人生を変えるライティング教室「天狼院ライティング・ゼミ」〜なぜ受講生が書いた記事が次々にバズを起こせるのか?賞を取れるのか?プロも通うのか?〜

記事:森本裕子(ライティング・ライブ東京会場)
 
 
「そんな事があったんだね〜知らなかったよ」
 
両親は、私が書いた文章を読んでそう言ってくれる事がある。
ライティングゼミの課題で書いている文章は、読んでくれるどんな人にも何かメリットを感じてもらえる様に意識して書いているが、読者が親ともなると、娘の近況や内面が知れて、文章から読み取れる情報量がかなり割増になるらしい。
 
私の苦手な事、それをどうやって克服したかの話。
 
そんなテーマでライティングゼミの課題を書く事が多いのだか、私の父は、娘が書いた記事が天狼院書店のホームページに掲載されると、必ず感想文をメールで送ってくれる。
 
その感想文を読むと、「やっぱりな〜」と「そうだったの?」という納得と驚きの気持ちが一気に押し寄せる時がある。というのも、父も私と同じ様な事に悩み、苦手を感じ、克服する人生を送っていたのだ。
 
私が高校2年生の時に数学に挫折し、理数系の受験を諦めた話を書いた時は、父も高校の時に物理が分からなくなり、理系から文系に進路変更した。という事を教えてくれた。
 
私が仕事で、上司不在の中手探りで商品開発を進めた話を書いた時は、父も若い頃急な転勤があり、前任者から何の引き継ぎもなく仕事をしていた時がある。という事を教えてくれた。
 
親子は変な所で似ているね。と締めくくられた父の感想文を読んでいると、
良く知っているようで実はあまり知らなかった、父の進路で挫折した話や、仕事で苦労した話を、すごく楽しく読んでいる自分に気づいた。
 
「やっぱり親子なんだなー」
「えっお父さんもそうだったの?」
 
照れくささと嬉しさが入り混じったような親近感が、ムクムクと湧いてきた。
 
そしてある事を思い出した。それは、父に言われて心に残っている2つの言葉である。
 
1つ目は、就職先が決まった時に言われた
「入社したら3年は、今の仕事を続けた方がいい」という言葉。
 
どんな理由でそう言ってくれたのか分かっていた訳ではないし、父の教えを守ったからという訳でもないのだが、私は20年以上同じ会社に勤める事になる。
 
その会社の役員になる事を父に報告した時に
「お世話になった会社に感謝して、引き受けるのもいいんじゃないか」という2つ目の言葉をもらった。
 
2つの言葉は仕事をする上での礼儀みたいな所があり、ちょっと昭和のオジサンぽい発言でもある(あくまで、ぽいという私見)。言われたその時は、正直大して気にとめてなかったのだが、父の感想文を読んだ今はちょっと分かる。
 
いつもおおらかでユーモアのある私の父も、日々悩みながら勉強し、働いてきたんだ。そして悩みや苦手な事や困り事がいっぱいあったのだ。そしてそれらを1つ1つ乗り越えてきた。働ける喜びや、仲間の大切さ、職場への感謝を体験してきたからこそ、娘に伝えられる言葉があるんだなと。
 
そう思うと、昭和のオジサンぽい発言も、急に説得力が増してきて、親子の価値観のつながりみたいなものを感じるのであった。
 
改めて思う。
 
これは、ライティングゼミの課題を書くようになったおかげかもしれない。
長年一緒にいる親子だからといって、心の中を全てさらけ出して共有できている訳ではない。
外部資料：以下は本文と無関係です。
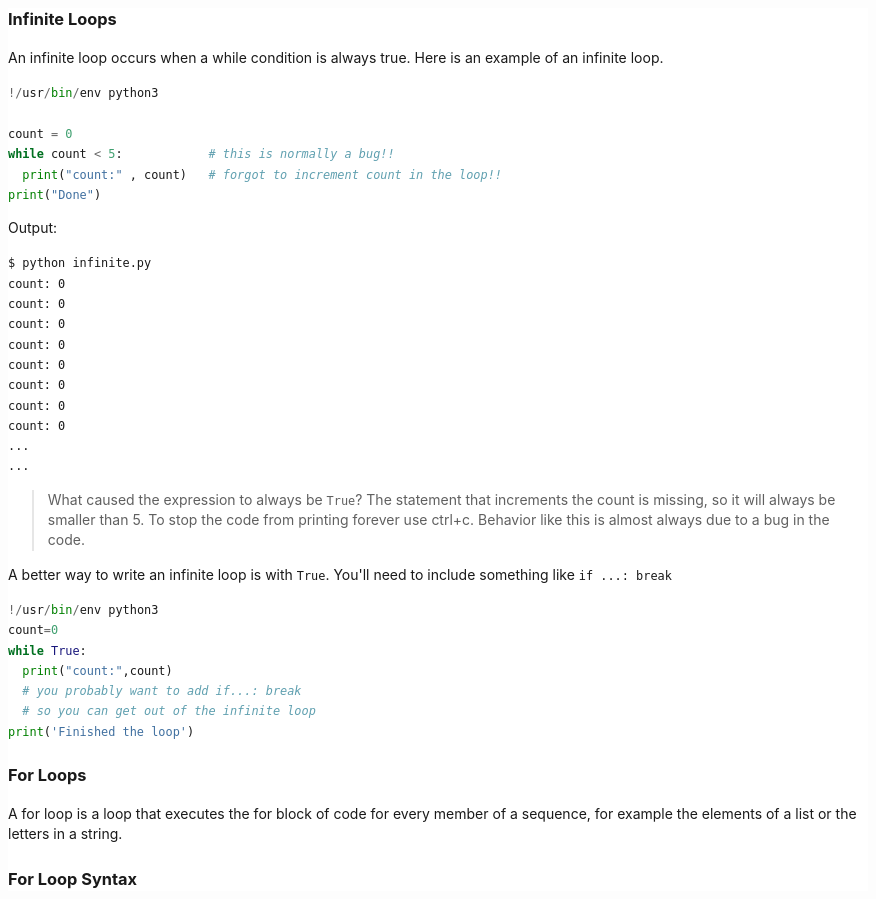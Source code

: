 ### Infinite Loops

An infinite loop occurs when a while condition is always true. Here is an example of an infinite loop.

```python
!/usr/bin/env python3

count = 0
while count < 5:            # this is normally a bug!!
  print("count:" , count)   # forgot to increment count in the loop!!
print("Done") 
```

Output:
```
$ python infinite.py
count: 0
count: 0
count: 0
count: 0
count: 0
count: 0
count: 0
count: 0
...
...
```
> What caused the expression to always be `True`? 
> The statement that increments the count is missing, so it will always be smaller than 5. To stop the code from  printing forever use ctrl+c. Behavior like this is almost always due to a bug in the code.

A better way to write an infinite loop is with `True`. You'll need to include something like `if ...: break` 

```python
!/usr/bin/env python3
count=0
while True:
  print("count:",count)
  # you probably want to add if...: break 
  # so you can get out of the infinite loop
print('Finished the loop')
```




### For Loops

A for loop is a loop that executes the for block of code for every member of a sequence, for example the elements of a list or the letters in a string.

### For Loop Syntax
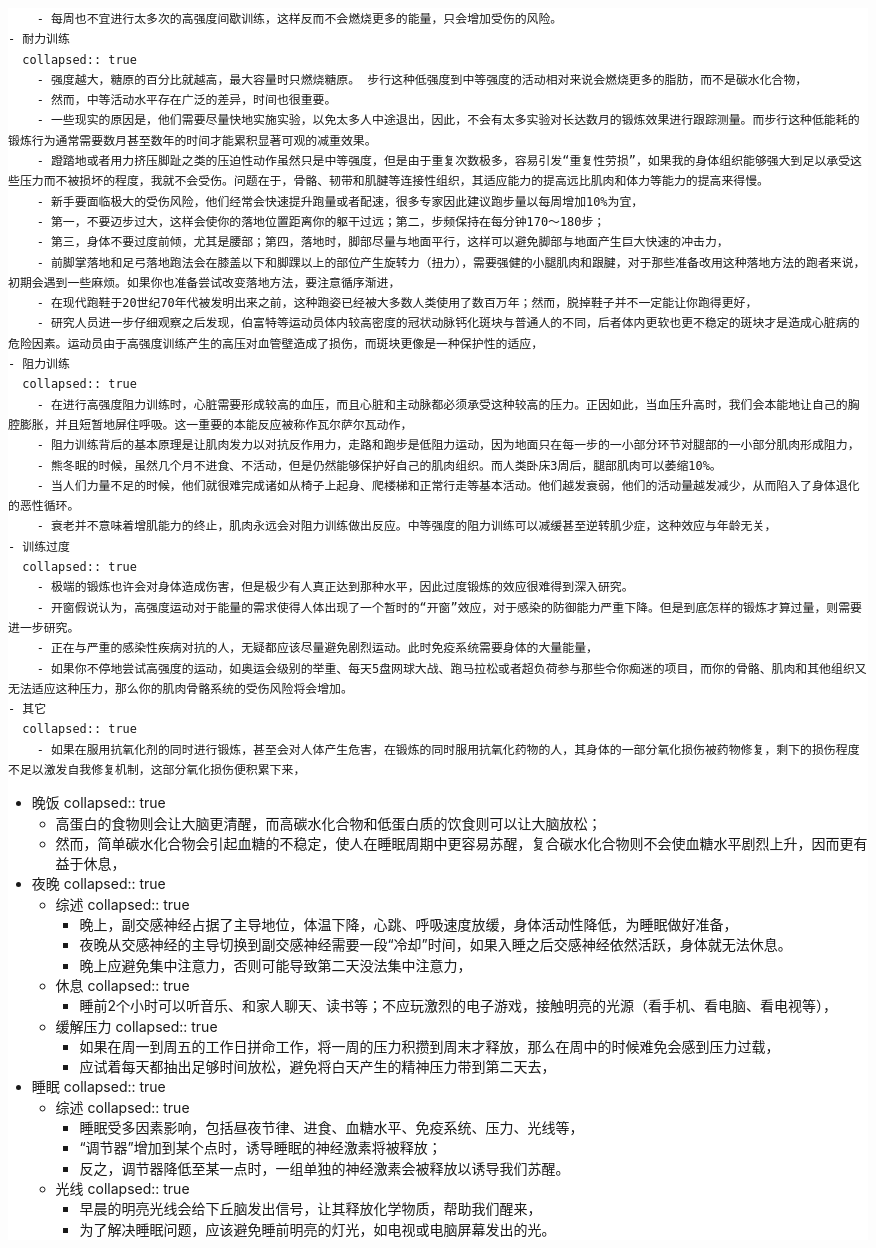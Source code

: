 		- 每周也不宜进行太多次的高强度间歇训练，这样反而不会燃烧更多的能量，只会增加受伤的风险。
	- 耐力训练
	  collapsed:: true
		- 强度越大，糖原的百分比就越高，最大容量时只燃烧糖原。 步行这种低强度到中等强度的活动相对来说会燃烧更多的脂肪，而不是碳水化合物，
		- 然而，中等活动水平存在广泛的差异，时间也很重要。
		- 一些现实的原因是，他们需要尽量快地实施实验，以免太多人中途退出，因此，不会有太多实验对长达数月的锻炼效果进行跟踪测量。而步行这种低能耗的锻炼行为通常需要数月甚至数年的时间才能累积显著可观的减重效果。
		- 蹬踏地或者用力挤压脚趾之类的压迫性动作虽然只是中等强度，但是由于重复次数极多，容易引发“重复性劳损”，如果我的身体组织能够强大到足以承受这些压力而不被损坏的程度，我就不会受伤。问题在于，骨骼、韧带和肌腱等连接性组织，其适应能力的提高远比肌肉和体力等能力的提高来得慢。
		- 新手要面临极大的受伤风险，他们经常会快速提升跑量或者配速，很多专家因此建议跑步量以每周增加10%为宜，
		- 第一，不要迈步过大，这样会使你的落地位置距离你的躯干过远；第二，步频保持在每分钟170～180步；
		- 第三，身体不要过度前倾，尤其是腰部；第四，落地时，脚部尽量与地面平行，这样可以避免脚部与地面产生巨大快速的冲击力，
		- 前脚掌落地和足弓落地跑法会在膝盖以下和脚踝以上的部位产生旋转力（扭力），需要强健的小腿肌肉和跟腱，对于那些准备改用这种落地方法的跑者来说，初期会遇到一些麻烦。如果你也准备尝试改变落地方法，要注意循序渐进，
		- 在现代跑鞋于20世纪70年代被发明出来之前，这种跑姿已经被大多数人类使用了数百万年；然而，脱掉鞋子并不一定能让你跑得更好，
		- 研究人员进一步仔细观察之后发现，伯富特等运动员体内较高密度的冠状动脉钙化斑块与普通人的不同，后者体内更软也更不稳定的斑块才是造成心脏病的危险因素。运动员由于高强度训练产生的高压对血管壁造成了损伤，而斑块更像是一种保护性的适应，
	- 阻力训练
	  collapsed:: true
		- 在进行高强度阻力训练时，心脏需要形成较高的血压，而且心脏和主动脉都必须承受这种较高的压力。正因如此，当血压升高时，我们会本能地让自己的胸腔膨胀，并且短暂地屏住呼吸。这一重要的本能反应被称作瓦尔萨尔瓦动作，
		- 阻力训练背后的基本原理是让肌肉发力以对抗反作用力，走路和跑步是低阻力运动，因为地面只在每一步的一小部分环节对腿部的一小部分肌肉形成阻力，
		- 熊冬眠的时候，虽然几个月不进食、不活动，但是仍然能够保护好自己的肌肉组织。而人类卧床3周后，腿部肌肉可以萎缩10%。
		- 当人们力量不足的时候，他们就很难完成诸如从椅子上起身、爬楼梯和正常行走等基本活动。他们越发衰弱，他们的活动量越发减少，从而陷入了身体退化的恶性循环。
		- 衰老并不意味着增肌能力的终止，肌肉永远会对阻力训练做出反应。中等强度的阻力训练可以减缓甚至逆转肌少症，这种效应与年龄无关，
	- 训练过度
	  collapsed:: true
		- 极端的锻炼也许会对身体造成伤害，但是极少有人真正达到那种水平，因此过度锻炼的效应很难得到深入研究。
		- 开窗假说认为，高强度运动对于能量的需求使得人体出现了一个暂时的“开窗”效应，对于感染的防御能力严重下降。但是到底怎样的锻炼才算过量，则需要进一步研究。
		- 正在与严重的感染性疾病对抗的人，无疑都应该尽量避免剧烈运动。此时免疫系统需要身体的大量能量，
		- 如果你不停地尝试高强度的运动，如奥运会级别的举重、每天5盘网球大战、跑马拉松或者超负荷参与那些令你痴迷的项目，而你的骨骼、肌肉和其他组织又无法适应这种压力，那么你的肌肉骨骼系统的受伤风险将会增加。
	- 其它
	  collapsed:: true
		- 如果在服用抗氧化剂的同时进行锻炼，甚至会对人体产生危害，在锻炼的同时服用抗氧化药物的人，其身体的一部分氧化损伤被药物修复，剩下的损伤程度不足以激发自我修复机制，这部分氧化损伤便积累下来，
- 晚饭
  collapsed:: true
	- 高蛋白的食物则会让大脑更清醒，而高碳水化合物和低蛋白质的饮食则可以让大脑放松；
	- 然而，简单碳水化合物会引起血糖的不稳定，使人在睡眠周期中更容易苏醒，复合碳水化合物则不会使血糖水平剧烈上升，因而更有益于休息，
- 夜晚
  collapsed:: true
	- 综述
	  collapsed:: true
		- 晚上，副交感神经占据了主导地位，体温下降，心跳、呼吸速度放缓，身体活动性降低，为睡眠做好准备，
		- 夜晚从交感神经的主导切换到副交感神经需要一段“冷却”时间，如果入睡之后交感神经依然活跃，身体就无法休息。
		- 晚上应避免集中注意力，否则可能导致第二天没法集中注意力，
	- 休息
	  collapsed:: true
		- 睡前2个小时可以听音乐、和家人聊天、读书等；不应玩激烈的电子游戏，接触明亮的光源（看手机、看电脑、看电视等），
	- 缓解压力
	  collapsed:: true
		- 如果在周一到周五的工作日拼命工作，将一周的压力积攒到周末才释放，那么在周中的时候难免会感到压力过载，
		- 应试着每天都抽出足够时间放松，避免将白天产生的精神压力带到第二天去，
- 睡眠
  collapsed:: true
	- 综述
	  collapsed:: true
		- 睡眠受多因素影响，包括昼夜节律、进食、血糖水平、免疫系统、压力、光线等，
		- “调节器”增加到某个点时，诱导睡眠的神经激素将被释放；
		- 反之，调节器降低至某一点时，一组单独的神经激素会被释放以诱导我们苏醒。
	- 光线
	  collapsed:: true
		- 早晨的明亮光线会给下丘脑发出信号，让其释放化学物质，帮助我们醒来，
		- 为了解决睡眠问题，应该避免睡前明亮的灯光，如电视或电脑屏幕发出的光。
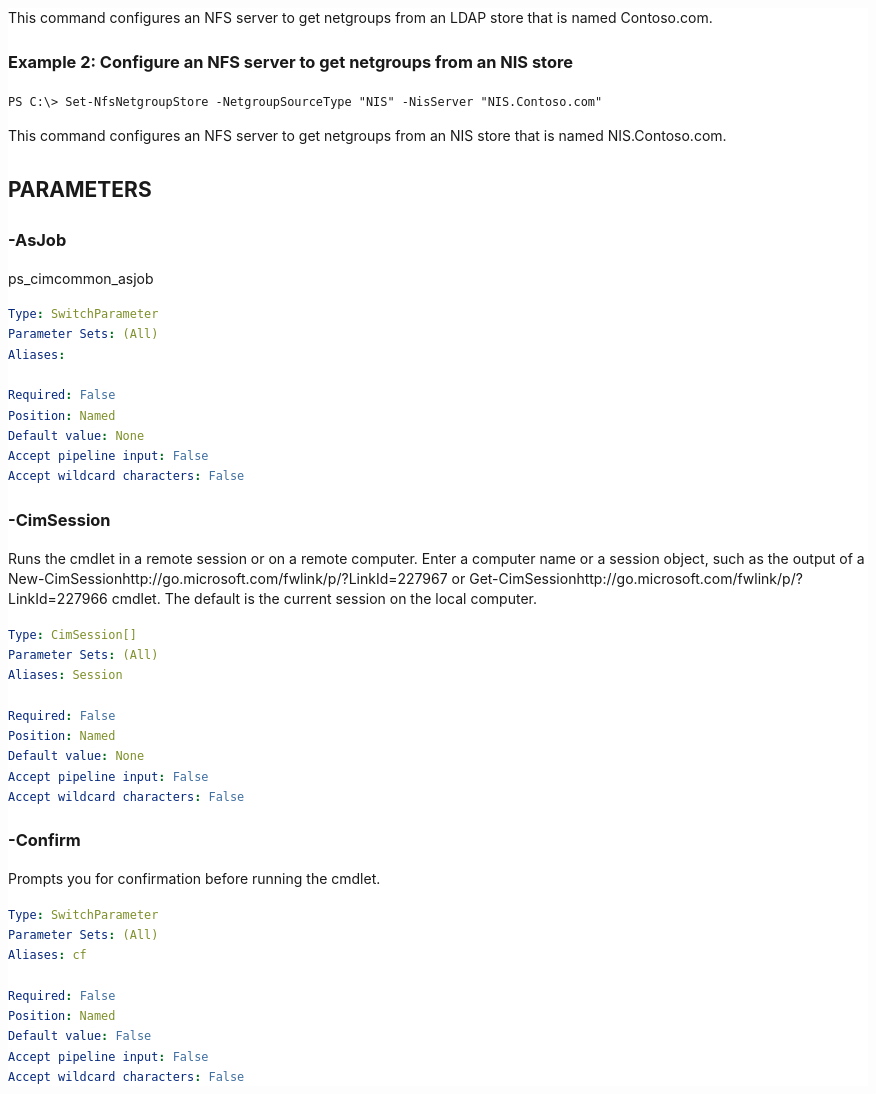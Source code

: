 This command configures an NFS server to get netgroups from an LDAP store that is named Contoso.com.

### Example 2: Configure an NFS server to get netgroups from an NIS store
```
PS C:\> Set-NfsNetgroupStore -NetgroupSourceType "NIS" -NisServer "NIS.Contoso.com"
```

This command configures an NFS server to get netgroups from an NIS store that is named NIS.Contoso.com.

## PARAMETERS

### -AsJob
ps_cimcommon_asjob

```yaml
Type: SwitchParameter
Parameter Sets: (All)
Aliases: 

Required: False
Position: Named
Default value: None
Accept pipeline input: False
Accept wildcard characters: False
```

### -CimSession
Runs the cmdlet in a remote session or on a remote computer.
Enter a computer name or a session object, such as the output of a New-CimSessionhttp://go.microsoft.com/fwlink/p/?LinkId=227967 or Get-CimSessionhttp://go.microsoft.com/fwlink/p/?LinkId=227966 cmdlet.
The default is the current session on the local computer.

```yaml
Type: CimSession[]
Parameter Sets: (All)
Aliases: Session

Required: False
Position: Named
Default value: None
Accept pipeline input: False
Accept wildcard characters: False
```

### -Confirm
Prompts you for confirmation before running the cmdlet.

```yaml
Type: SwitchParameter
Parameter Sets: (All)
Aliases: cf

Required: False
Position: Named
Default value: False
Accept pipeline input: False
Accept wildcard characters: False
```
楽しかった面白かった思い出とか、好きなものや得意な事が似ているね、といった話はよくするし盛り上がるけれど、子どもの私は知らなかった、両親の悩みや苦手や困りごと、そんな人間臭いリアルな話ももっと知りたい。
 
そうだ!
 
ライティングゼミの課題で、自分の内面や苦い経験を思いっきりさらけ出して文章にするのは、どうだろう。
 
もちろん個人に対して書く文章じゃないし、書くことはサービスだ、って何回も何回も口にしながら毎週書いている。それでも、読者のその先に、感想文をくれる父の存在が微かにチラッと見えると、私の文章を書く力もどんどん付いていくし、離れて暮らす両親と気持ちを伝え合うきっかけにもなる。
 
何より、悩みや苦手や困り事、その事とどうやって向き合ってきたのか、克服したのかを、振り返って文章にするのは、自分の気持ちの整理にもつながるし、その時に得た気付きや学びを、読者の方に伝える事もできる。
 
「実は、お父さんもね……」
そうやってお互いの苦手を打ち明け合えるのは、お互い年を重ねてきた今だからこそ味わえる、新しい親子関係の始まりだなと思う。